Required action - In the following material, identify every line holding the string "each" and return it.

(Beginning of The records)

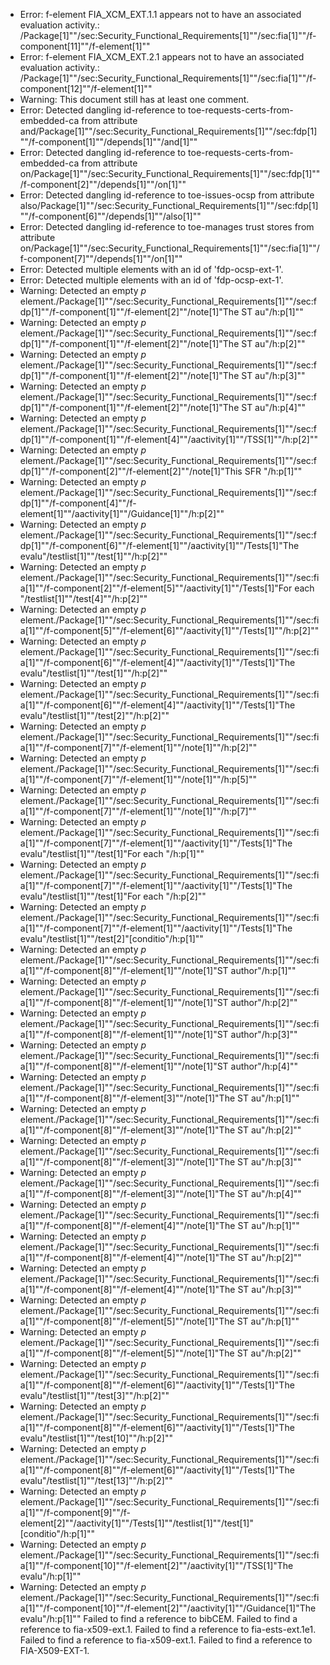 * Error: f-element FIA_XCM_EXT.1.1  appears not to have an associated evaluation activity.:
        /Package[1]""/sec:Security_Functional_Requirements[1]""/sec:fia[1]""/f-component[11]""/f-element[1]""
* Error: f-element FIA_XCM_EXT.2.1  appears not to have an associated evaluation activity.:
        /Package[1]""/sec:Security_Functional_Requirements[1]""/sec:fia[1]""/f-component[12]""/f-element[1]""
* Warning: This document still has at least one comment.
* Error: Detected dangling id-reference to toe-requests-certs-from-embedded-ca from attribute
        and/Package[1]""/sec:Security_Functional_Requirements[1]""/sec:fdp[1]""/f-component[1]""/depends[1]""/and[1]""
* Error: Detected dangling id-reference to toe-requests-certs-from-embedded-ca from attribute
        on/Package[1]""/sec:Security_Functional_Requirements[1]""/sec:fdp[1]""/f-component[2]""/depends[1]""/on[1]""
* Error: Detected dangling id-reference to toe-issues-ocsp from attribute
        also/Package[1]""/sec:Security_Functional_Requirements[1]""/sec:fdp[1]""/f-component[6]""/depends[1]""/also[1]""
* Error: Detected dangling id-reference to toe-manages trust stores from attribute
        on/Package[1]""/sec:Security_Functional_Requirements[1]""/sec:fia[1]""/f-component[7]""/depends[1]""/on[1]""
* Error: Detected multiple elements with an id of 'fdp-ocsp-ext-1'.
* Error: Detected multiple elements with an id of 'fdp-ocsp-ext-1'.
* Warning: Detected an empty _p_ element./Package[1]""/sec:Security_Functional_Requirements[1]""/sec:fdp[1]""/f-component[1]""/f-element[2]""/note[1]"The ST au"/h:p[1]""
* Warning: Detected an empty _p_ element./Package[1]""/sec:Security_Functional_Requirements[1]""/sec:fdp[1]""/f-component[1]""/f-element[2]""/note[1]"The ST au"/h:p[2]""
* Warning: Detected an empty _p_ element./Package[1]""/sec:Security_Functional_Requirements[1]""/sec:fdp[1]""/f-component[1]""/f-element[2]""/note[1]"The ST au"/h:p[3]""
* Warning: Detected an empty _p_ element./Package[1]""/sec:Security_Functional_Requirements[1]""/sec:fdp[1]""/f-component[1]""/f-element[2]""/note[1]"The ST au"/h:p[4]""
* Warning: Detected an empty _p_ element./Package[1]""/sec:Security_Functional_Requirements[1]""/sec:fdp[1]""/f-component[1]""/f-element[4]""/aactivity[1]""/TSS[1]""/h:p[2]""
* Warning: Detected an empty _p_ element./Package[1]""/sec:Security_Functional_Requirements[1]""/sec:fdp[1]""/f-component[2]""/f-element[2]""/note[1]"This SFR "/h:p[1]""
* Warning: Detected an empty _p_ element./Package[1]""/sec:Security_Functional_Requirements[1]""/sec:fdp[1]""/f-component[4]""/f-element[1]""/aactivity[1]""/Guidance[1]""/h:p[2]""
* Warning: Detected an empty _p_ element./Package[1]""/sec:Security_Functional_Requirements[1]""/sec:fdp[1]""/f-component[6]""/f-element[1]""/aactivity[1]""/Tests[1]"The evalu"/testlist[1]""/test[1]""/h:p[2]""
* Warning: Detected an empty _p_ element./Package[1]""/sec:Security_Functional_Requirements[1]""/sec:fia[1]""/f-component[2]""/f-element[5]""/aactivity[1]""/Tests[1]"For each "/testlist[1]""/test[4]""/h:p[2]""
* Warning: Detected an empty _p_ element./Package[1]""/sec:Security_Functional_Requirements[1]""/sec:fia[1]""/f-component[5]""/f-element[6]""/aactivity[1]""/Tests[1]""/h:p[2]""
* Warning: Detected an empty _p_ element./Package[1]""/sec:Security_Functional_Requirements[1]""/sec:fia[1]""/f-component[6]""/f-element[4]""/aactivity[1]""/Tests[1]"The evalu"/testlist[1]""/test[1]""/h:p[2]""
* Warning: Detected an empty _p_ element./Package[1]""/sec:Security_Functional_Requirements[1]""/sec:fia[1]""/f-component[6]""/f-element[4]""/aactivity[1]""/Tests[1]"The evalu"/testlist[1]""/test[2]""/h:p[2]""
* Warning: Detected an empty _p_ element./Package[1]""/sec:Security_Functional_Requirements[1]""/sec:fia[1]""/f-component[7]""/f-element[1]""/note[1]""/h:p[2]""
* Warning: Detected an empty _p_ element./Package[1]""/sec:Security_Functional_Requirements[1]""/sec:fia[1]""/f-component[7]""/f-element[1]""/note[1]""/h:p[5]""
* Warning: Detected an empty _p_ element./Package[1]""/sec:Security_Functional_Requirements[1]""/sec:fia[1]""/f-component[7]""/f-element[1]""/note[1]""/h:p[7]""
* Warning: Detected an empty _p_ element./Package[1]""/sec:Security_Functional_Requirements[1]""/sec:fia[1]""/f-component[7]""/f-element[1]""/aactivity[1]""/Tests[1]"The evalu"/testlist[1]""/test[1]"For each "/h:p[1]""
* Warning: Detected an empty _p_ element./Package[1]""/sec:Security_Functional_Requirements[1]""/sec:fia[1]""/f-component[7]""/f-element[1]""/aactivity[1]""/Tests[1]"The evalu"/testlist[1]""/test[1]"For each "/h:p[2]""
* Warning: Detected an empty _p_ element./Package[1]""/sec:Security_Functional_Requirements[1]""/sec:fia[1]""/f-component[7]""/f-element[1]""/aactivity[1]""/Tests[1]"The evalu"/testlist[1]""/test[2]"[conditio"/h:p[1]""
* Warning: Detected an empty _p_ element./Package[1]""/sec:Security_Functional_Requirements[1]""/sec:fia[1]""/f-component[8]""/f-element[1]""/note[1]"ST author"/h:p[1]""
* Warning: Detected an empty _p_ element./Package[1]""/sec:Security_Functional_Requirements[1]""/sec:fia[1]""/f-component[8]""/f-element[1]""/note[1]"ST author"/h:p[2]""
* Warning: Detected an empty _p_ element./Package[1]""/sec:Security_Functional_Requirements[1]""/sec:fia[1]""/f-component[8]""/f-element[1]""/note[1]"ST author"/h:p[3]""
* Warning: Detected an empty _p_ element./Package[1]""/sec:Security_Functional_Requirements[1]""/sec:fia[1]""/f-component[8]""/f-element[1]""/note[1]"ST author"/h:p[4]""
* Warning: Detected an empty _p_ element./Package[1]""/sec:Security_Functional_Requirements[1]""/sec:fia[1]""/f-component[8]""/f-element[3]""/note[1]"The ST au"/h:p[1]""
* Warning: Detected an empty _p_ element./Package[1]""/sec:Security_Functional_Requirements[1]""/sec:fia[1]""/f-component[8]""/f-element[3]""/note[1]"The ST au"/h:p[2]""
* Warning: Detected an empty _p_ element./Package[1]""/sec:Security_Functional_Requirements[1]""/sec:fia[1]""/f-component[8]""/f-element[3]""/note[1]"The ST au"/h:p[3]""
* Warning: Detected an empty _p_ element./Package[1]""/sec:Security_Functional_Requirements[1]""/sec:fia[1]""/f-component[8]""/f-element[3]""/note[1]"The ST au"/h:p[4]""
* Warning: Detected an empty _p_ element./Package[1]""/sec:Security_Functional_Requirements[1]""/sec:fia[1]""/f-component[8]""/f-element[4]""/note[1]"The ST au"/h:p[1]""
* Warning: Detected an empty _p_ element./Package[1]""/sec:Security_Functional_Requirements[1]""/sec:fia[1]""/f-component[8]""/f-element[4]""/note[1]"The ST au"/h:p[2]""
* Warning: Detected an empty _p_ element./Package[1]""/sec:Security_Functional_Requirements[1]""/sec:fia[1]""/f-component[8]""/f-element[4]""/note[1]"The ST au"/h:p[3]""
* Warning: Detected an empty _p_ element./Package[1]""/sec:Security_Functional_Requirements[1]""/sec:fia[1]""/f-component[8]""/f-element[5]""/note[1]"The ST au"/h:p[1]""
* Warning: Detected an empty _p_ element./Package[1]""/sec:Security_Functional_Requirements[1]""/sec:fia[1]""/f-component[8]""/f-element[5]""/note[1]"The ST au"/h:p[2]""
* Warning: Detected an empty _p_ element./Package[1]""/sec:Security_Functional_Requirements[1]""/sec:fia[1]""/f-component[8]""/f-element[6]""/aactivity[1]""/Tests[1]"The evalu"/testlist[1]""/test[3]""/h:p[2]""
* Warning: Detected an empty _p_ element./Package[1]""/sec:Security_Functional_Requirements[1]""/sec:fia[1]""/f-component[8]""/f-element[6]""/aactivity[1]""/Tests[1]"The evalu"/testlist[1]""/test[10]""/h:p[2]""
* Warning: Detected an empty _p_ element./Package[1]""/sec:Security_Functional_Requirements[1]""/sec:fia[1]""/f-component[8]""/f-element[6]""/aactivity[1]""/Tests[1]"The evalu"/testlist[1]""/test[13]""/h:p[2]""
* Warning: Detected an empty _p_ element./Package[1]""/sec:Security_Functional_Requirements[1]""/sec:fia[1]""/f-component[9]""/f-element[2]""/aactivity[1]""/Tests[1]""/testlist[1]""/test[1]"[conditio"/h:p[1]""
* Warning: Detected an empty _p_ element./Package[1]""/sec:Security_Functional_Requirements[1]""/sec:fia[1]""/f-component[10]""/f-element[2]""/aactivity[1]""/TSS[1]"The evalu"/h:p[1]""
* Warning: Detected an empty _p_ element./Package[1]""/sec:Security_Functional_Requirements[1]""/sec:fia[1]""/f-component[10]""/f-element[2]""/aactivity[1]""/Guidance[1]"The evalu"/h:p[1]""
 Failed to find a reference to bibCEM.
 Failed to find a reference to fia-x509-ext.1.
 Failed to find a reference to fia-ests-ext.1e1.
 Failed to find a reference to fia-x509-ext.1.
 Failed to find a reference to FIA-X509-EXT-1.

(End of The records)

Written solution -
* Warning: Detected an empty _p_ element./Package[1]""/sec:Security_Functional_Requirements[1]""/sec:fia[1]""/f-component[2]""/f-element[5]""/aactivity[1]""/Tests[1]"For each "/testlist[1]""/test[4]""/h:p[2]""
* Warning: Detected an empty _p_ element./Package[1]""/sec:Security_Functional_Requirements[1]""/sec:fia[1]""/f-component[7]""/f-element[1]""/aactivity[1]""/Tests[1]"The evalu"/testlist[1]""/test[1]"For each "/h:p[1]""
* Warning: Detected an empty _p_ element./Package[1]""/sec:Security_Functional_Requirements[1]""/sec:fia[1]""/f-component[7]""/f-element[1]""/aactivity[1]""/Tests[1]"The evalu"/testlist[1]""/test[1]"For each "/h:p[2]""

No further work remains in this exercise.